Calcium absorption by Cav1.3 induces terminal web myosin II phosphorylation and apical GLUT2 insertion in rat intestine

2007 
Glucose absorption in rat jejunum involves Ca2+- and PKC βII-dependent insertion of GLUT2 into the apical membrane. Ca2+-induced rearrangement of the enterocyte cytoskeleton is thought to enhance paracellular flow. We have therefore investigated the relationships between myosin II regulatory light chain phosphorylation (RLC20), absorption of glucose, water and calcium, and mannitol clearance. ML-7, an inhibitor of myosin light chain kinase, diminished the phloretin-sensitive apical GLUT2 but not the phloretin-insensitive SGLT1 component of glucose absorption in rat jejunum perfused with 75 mm glucose. Western blotting and immunocytochemistry revealed marked decreases in RLC20 phosphorylation in the terminal web and in the levels of apical GLUT2 and PKC βII, but not SGLT1. Perfusion with phloridzin or 75 mm mannitol, removal of luminal Ca2+, or inhibition of unidirectional 45Ca2+ absorption by nifedipine exerted similar effects.

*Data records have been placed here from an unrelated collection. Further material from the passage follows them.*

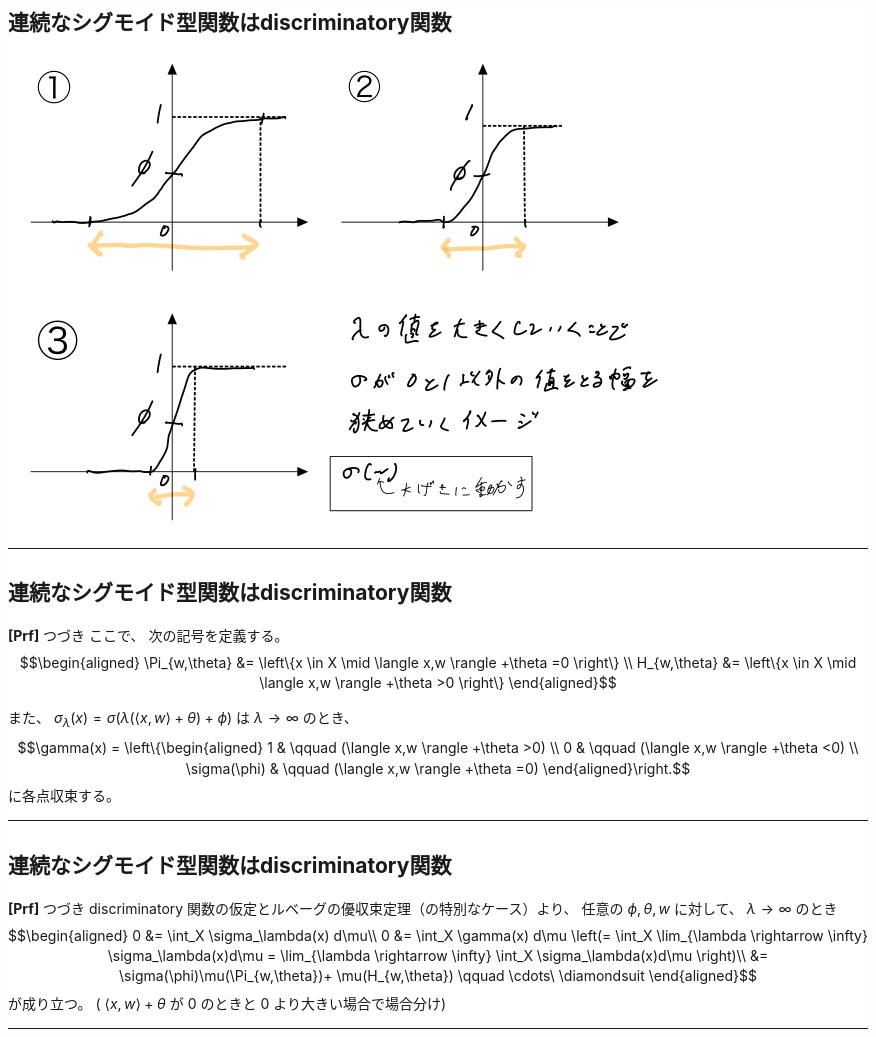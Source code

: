 ## 連続なシグモイド型関数はdiscriminatory関数
![h:550](pic/sigma_image.png)

---
## 連続なシグモイド型関数はdiscriminatory関数
**[Prf]** つづき
ここで、 次の記号を定義する。
$$\begin{aligned}
  \Pi_{w,\theta} &= \left\{x \in X \mid \langle x,w \rangle +\theta =0 \right\} \\
  H_{w,\theta} &= \left\{x \in X \mid \langle x,w \rangle +\theta >0 \right\}
\end{aligned}$$

また、 $\sigma_\lambda(x) = \sigma(\lambda(\langle x,w \rangle + \theta)+\phi)$ は $\lambda \rightarrow \infty$ のとき、
$$\gamma(x) = \left\{\begin{aligned}
  1 & \qquad (\langle x,w \rangle +\theta >0) \\
  0 & \qquad (\langle x,w \rangle +\theta <0) \\
  \sigma(\phi) & \qquad (\langle x,w \rangle +\theta =0)
\end{aligned}\right.$$
に各点収束する。

---
## 連続なシグモイド型関数はdiscriminatory関数
**[Prf]** つづき
discriminatory 関数の仮定とルベーグの優収束定理（の特別なケース）より、
任意の $\phi, \theta,w$ に対して、 $\lambda \rightarrow \infty$ のとき
$$\begin{aligned}
  0 &= \int_X \sigma_\lambda(x) d\mu\\
  0 &= \int_X \gamma(x) d\mu \left(= \int_X \lim_{\lambda \rightarrow \infty} \sigma_\lambda(x)d\mu = \lim_{\lambda \rightarrow \infty} \int_X \sigma_\lambda(x)d\mu  \right)\\
  &= \sigma(\phi)\mu(\Pi_{w,\theta})+ \mu(H_{w,\theta}) \qquad \cdots\ \diamondsuit
\end{aligned}$$
が成り立つ。
( $\langle x,w\rangle +\theta$ が $0$ のときと $0$ より大きい場合で場合分け)

---

[cybenko]: https://link.springer.com/article/10.1007/BF02551274
[fujita]: https://gihyo.jp/book/2018/978-4-7741-9612-1
[shiga1]: https://www.asakura.co.jp/books/isbn/978-4-254-11485-0/
[shiga2]: https://www.asakura.co.jp/books/isbn/978-4-254-11484-3/
[hara]: https://bookclub.kodansha.co.jp/product?item=0000149472
[yamada]: https://www.saiensu.co.jp/search/?isbn=978-4-901683-62-3&y=2009
[ogawa]: https://www.morikita.co.jp/books/book/445
[taiji1]: https://www.slideshare.net/trinmu/ss-161240890
[taiji2]: https://www.slideshare.net/trinmu/ss-237399755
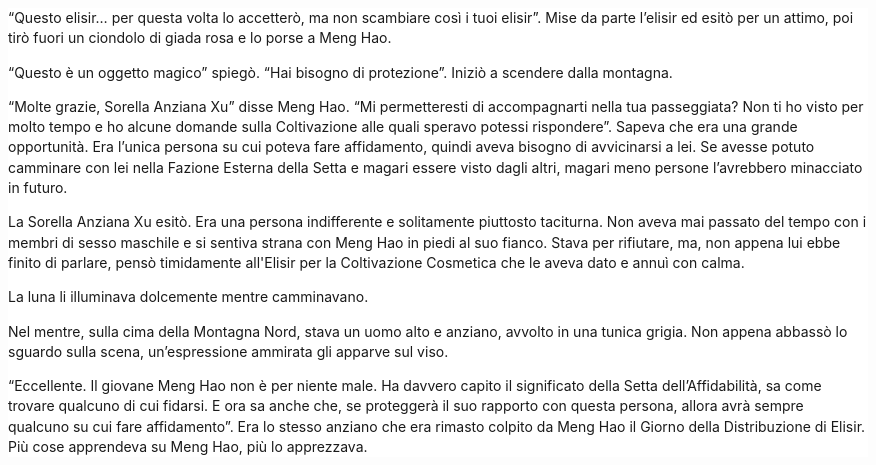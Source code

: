 
“Questo elisir… per questa volta lo accetterò, ma non scambiare così i tuoi elisir”. Mise da parte l’elisir ed esitò per un attimo, poi tirò fuori un ciondolo di giada rosa e lo porse a Meng Hao.


“Questo è un oggetto magico” spiegò. “Hai bisogno di protezione”. Iniziò a scendere dalla montagna.


“Molte grazie, Sorella Anziana Xu” disse Meng Hao. “Mi permetteresti di accompagnarti nella tua passeggiata? Non ti ho visto per molto tempo e ho alcune domande sulla Coltivazione alle quali speravo potessi rispondere”. Sapeva che era una grande opportunità. Era l’unica persona su cui poteva fare affidamento, quindi aveva bisogno di avvicinarsi a lei. Se avesse potuto camminare con lei nella Fazione Esterna della Setta e magari essere visto dagli altri, magari meno persone l’avrebbero minacciato in futuro.


La Sorella Anziana Xu esitò. Era una persona indifferente e solitamente piuttosto taciturna. Non aveva mai passato del tempo con i membri di sesso maschile e si sentiva strana con Meng Hao in piedi al suo fianco. Stava per rifiutare, ma, non appena lui ebbe finito di parlare, pensò timidamente all'Elisir per la Coltivazione Cosmetica che le aveva dato e annuì con calma.


La luna li illuminava dolcemente mentre camminavano.


Nel mentre, sulla cima della Montagna Nord, stava un uomo alto e anziano, avvolto in una tunica grigia. Non appena abbassò lo sguardo sulla scena, un’espressione ammirata gli apparve sul viso.


“Eccellente. Il giovane Meng Hao non è per niente male. Ha davvero capito il significato della Setta dell’Affidabilità, sa come trovare qualcuno di cui fidarsi. E ora sa anche che, se proteggerà il suo rapporto con questa persona, allora avrà sempre qualcuno su cui fare affidamento”. Era lo stesso anziano che era rimasto colpito da Meng Hao il Giorno della Distribuzione di Elisir. Più cose apprendeva su Meng Hao, più lo apprezzava.
                                


                                



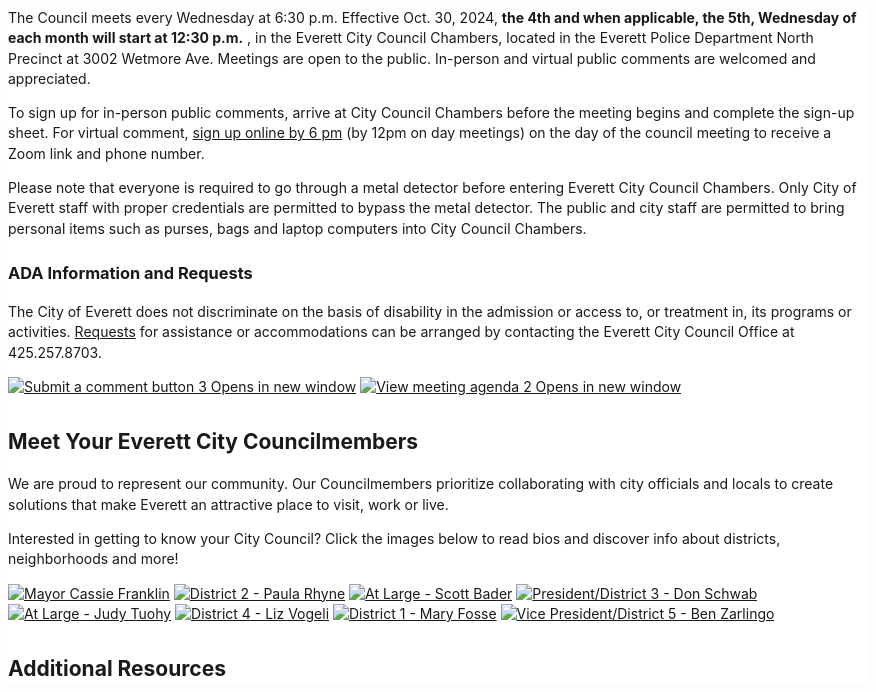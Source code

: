 The Council meets every Wednesday at 6:30 p.m. Effective Oct. 30, 2024, __the 4th and when applicable, the 5th, Wednesday of each month will start at 12:30 p.m.__ , in the Everett City Council Chambers, located in the Everett Police Department North Precinct at 3002 Wetmore Ave. Meetings are open to the public. In-person and virtual public comments are welcomed and appreciated.

To sign up for in-person public comments, arrive at City Council Chambers before the meeting begins and complete the sign-up sheet. For virtual comment, [sign up online by 6 pm](https://www.everettwa.gov/FormCenter/Council-public-comment-sign-up-34/City-Council-virtual-public-comment-regi-382) (by 12pm on day meetings) on the day of the council meeting to receive a Zoom link and phone number.

Please note that everyone is required to go through a metal detector before entering Everett City Council Chambers. Only City of Everett staff with proper credentials are permitted to bypass the metal detector. The public and city staff are permitted to bring personal items such as purses, bags and laptop computers into City Council Chambers.

### ADA Information and Requests

The City of Everett does not discriminate on the basis of disability in the admission or access to, or treatment in, its programs or activities. [Requests](https://www.everettwa.gov/3129/Americans-with-Disabilities-Act-ADA-and-) for assistance or accommodations can be arranged by contacting the Everett City Council Office at 425.257.8703. 

  [![Submit a comment button 3 Opens in new window](images/95ccc29ef032d3d3862374ef53cbbb09b3cd57d753455528e726e649a135cb75.jpg)](https://www.everettwa.gov/FormCenter/Council-public-comment-sign-up-34/City-Council-virtual-public-comment-regi-382)   [![View meeting agenda 2 Opens in new window](images/9d109d56d0079946fb49c16ef56694eadb1e86074772923f64e8685dbe085aa3.jpg)](https://www.everettwa.gov/AgendaCenter/City-Council-10)  

## Meet Your Everett City Councilmembers

We are proud to represent our community. Our Councilmembers prioritize collaborating with city officials and locals to create solutions that make Everett an attractive place to visit, work or live.

Interested in getting to know your City Council? Click the images below to read bios and discover info about districts, neighborhoods and more!

  [![Mayor Cassie Franklin](images/b425fe076ae474f6b0380531f665423b15a3474b750156d94fe2dc4e360d7f6c.jpg)](https://www.everettwa.gov/1132/About-Mayor-Franklin)   [![District 2 - Paula Rhyne](images/7750b3a4b32add840d2e045f1a6d2bca49e6983140c06b04eb38c1e96d8ebdab.jpg)](https://www.everettwa.gov/2944/Paula-Rhyne---District-2)   [![At Large - Scott Bader](images/fb3a7e86de9680e8fa423956f9c9b96012d0155f8a808358a1c9fa5f35ee5171.jpg)](https://www.everettwa.gov/3060/Scott-Bader---At-Large)   [![President/District 3 - Don Schwab](images/055e772bc86003f29085716c16fc6bf6930282533a18f2ee71c6210c62e11588.jpg)](https://www.everettwa.gov/3057/Don-Schwab---District-3)   [![At Large - Judy Tuohy](images/5871489126f9940e8c2880661655aa4f43e4f540ca737baed9e15efe36c61876.jpg)](https://www.everettwa.gov/3020/Judy-Tuohy---At-Large)   [![District 4 - Liz Vogeli](images/a3a2494e59feea943714011210d6b49554e8351eb8ae8190d1051afaa6a0f6a7.jpg)](https://www.everettwa.gov/3058/Liz-Vogeli---District-4)   [![District 1 - Mary Fosse](images/3e78240b0bd190f11530b9c6c20e3f3567bcfab108cbb35169cfb752f043dd8f.jpg)](https://www.everettwa.gov/3053/Mary-Fosse---District-1)   [![Vice President/District 5 - Ben Zarlingo](images/b00dfa4ff5335ed4cae08ca977a15f9c202e11d9d20a16d39c87febeb6ecff38.jpg)](https://www.everettwa.gov/3059/Ben-Zarlingo---District-5)  

## Additional Resources
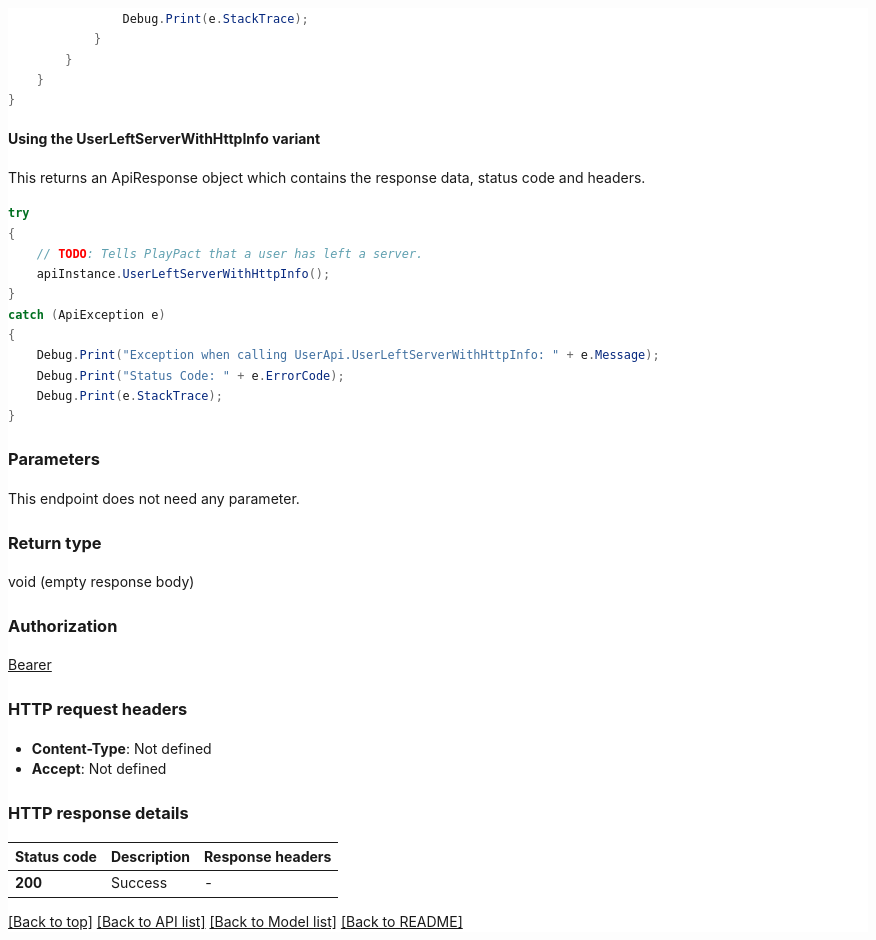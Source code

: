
 ```csharp
                Debug.Print(e.StackTrace);
            }
        }
    }
}
```

#### Using the UserLeftServerWithHttpInfo variant
This returns an ApiResponse object which contains the response data, status code and headers.

```csharp
try
{
    // TODO: Tells PlayPact that a user has left a server.
    apiInstance.UserLeftServerWithHttpInfo();
}
catch (ApiException e)
{
    Debug.Print("Exception when calling UserApi.UserLeftServerWithHttpInfo: " + e.Message);
    Debug.Print("Status Code: " + e.ErrorCode);
    Debug.Print(e.StackTrace);
}
```

### Parameters
This endpoint does not need any parameter.
### Return type

void (empty response body)

### Authorization

[Bearer](../README.md#Bearer)

### HTTP request headers

 - **Content-Type**: Not defined
 - **Accept**: Not defined


### HTTP response details
| Status code | Description | Response headers |
|-------------|-------------|------------------|
| **200** | Success |  -  |

[[Back to top]](#) [[Back to API list]](../README.md#documentation-for-api-endpoints) [[Back to Model list]](../README.md#documentation-for-models) [[Back to README]](../README.md)

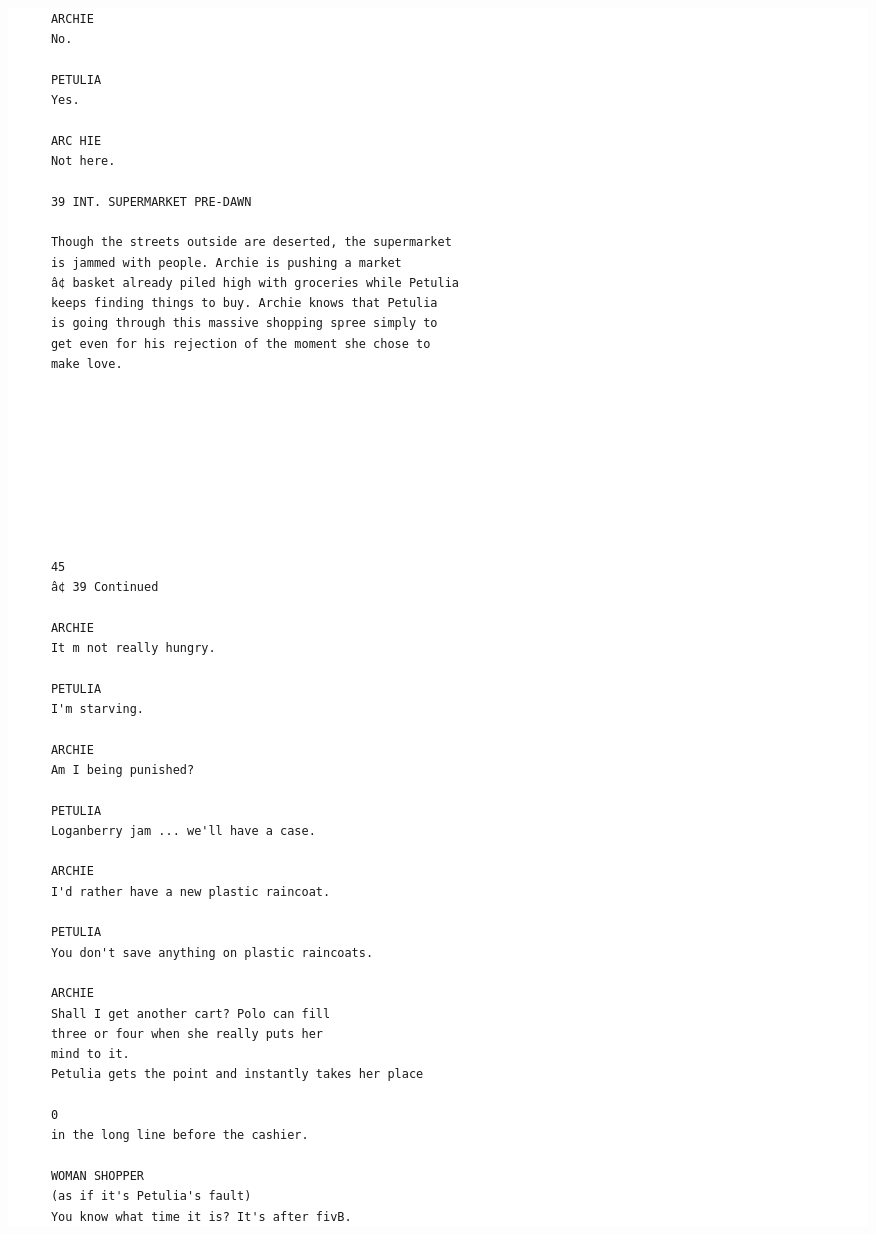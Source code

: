           ARCHIE
          No.

          PETULIA
          Yes.

          ARC HIE
          Not here.

          39 INT. SUPERMARKET PRE-DAWN

          Though the streets outside are deserted, the supermarket
          is jammed with people. Archie is pushing a market
          â¢ basket already piled high with groceries while Petulia
          keeps finding things to buy. Archie knows that Petulia
          is going through this massive shopping spree simply to
          get even for his rejection of the moment she chose to
          make love.

          

          

          

          

          45
          â¢ 39 Continued

          ARCHIE
          It m not really hungry.

          PETULIA
          I'm starving.

          ARCHIE
          Am I being punished?

          PETULIA
          Loganberry jam ... we'll have a case.

          ARCHIE
          I'd rather have a new plastic raincoat.

          PETULIA
          You don't save anything on plastic raincoats.

          ARCHIE
          Shall I get another cart? Polo can fill
          three or four when she really puts her
          mind to it.
          Petulia gets the point and instantly takes her place

          0
          in the long line before the cashier.

          WOMAN SHOPPER
          (as if it's Petulia's fault)
          You know what time it is? It's after fivB.
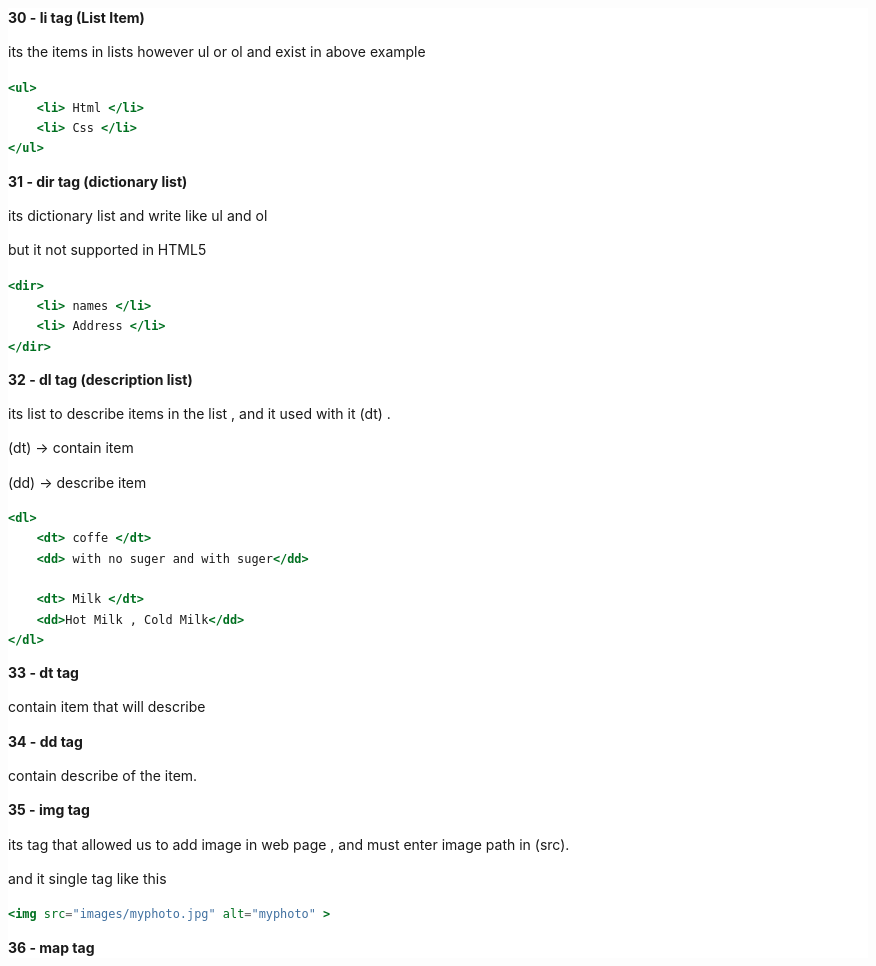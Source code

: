 **30 - li tag (List Item)**

its the items in lists however ul or ol  and exist in above example

```jsx
<ul>
	<li> Html </li>
	<li> Css </li>
</ul>
```

**31 - dir tag (dictionary list)**

its dictionary list and write like ul and ol 

but it not supported in HTML5

```jsx
<dir>
	<li> names </li>
	<li> Address </li>
</dir>
```

**32 - dl tag (description list)**

its list to describe items in the list , and it used with it (dt) .

(dt) → contain item

 (dd) → describe item

```jsx
<dl>
	<dt> coffe </dt>
	<dd> with no suger and with suger</dd>

	<dt> Milk </dt>
	<dd>Hot Milk , Cold Milk</dd>
</dl>
```

**33 - dt tag**

 contain item that will describe

**34 - dd tag**

 contain describe of the item.

**35 - img tag**

its tag that allowed us to add image in web page , and must enter image path in (src).

and it single tag like this <img> 

```jsx
<img src="images/myphoto.jpg" alt="myphoto" >
```

**36 - map tag**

ML-7 had no effect on the absorption of 10 mm Ca2+, nor clearance of [14C]-mannitol, which was less than 0.7% of the rate of glucose absorption. Water absorption did not correlate with 45Ca2+ absorption or mannitol clearance. We conclude that the Ca2+ necessary for contraction of myosin II in the terminal web enters via an L-type channel, most likely Cav1.3, and is dependent on SGLT1. Moreover, terminal web RLC20 phosphorylation is necessary for apical GLUT2 insertion. The data confirm that glucose absorption by paracellular flow is negligible, and show further that paracellular flow makes no more than a minimal contribution to jejunal Ca2+ absorption at luminal concentrations prevailing after a meal.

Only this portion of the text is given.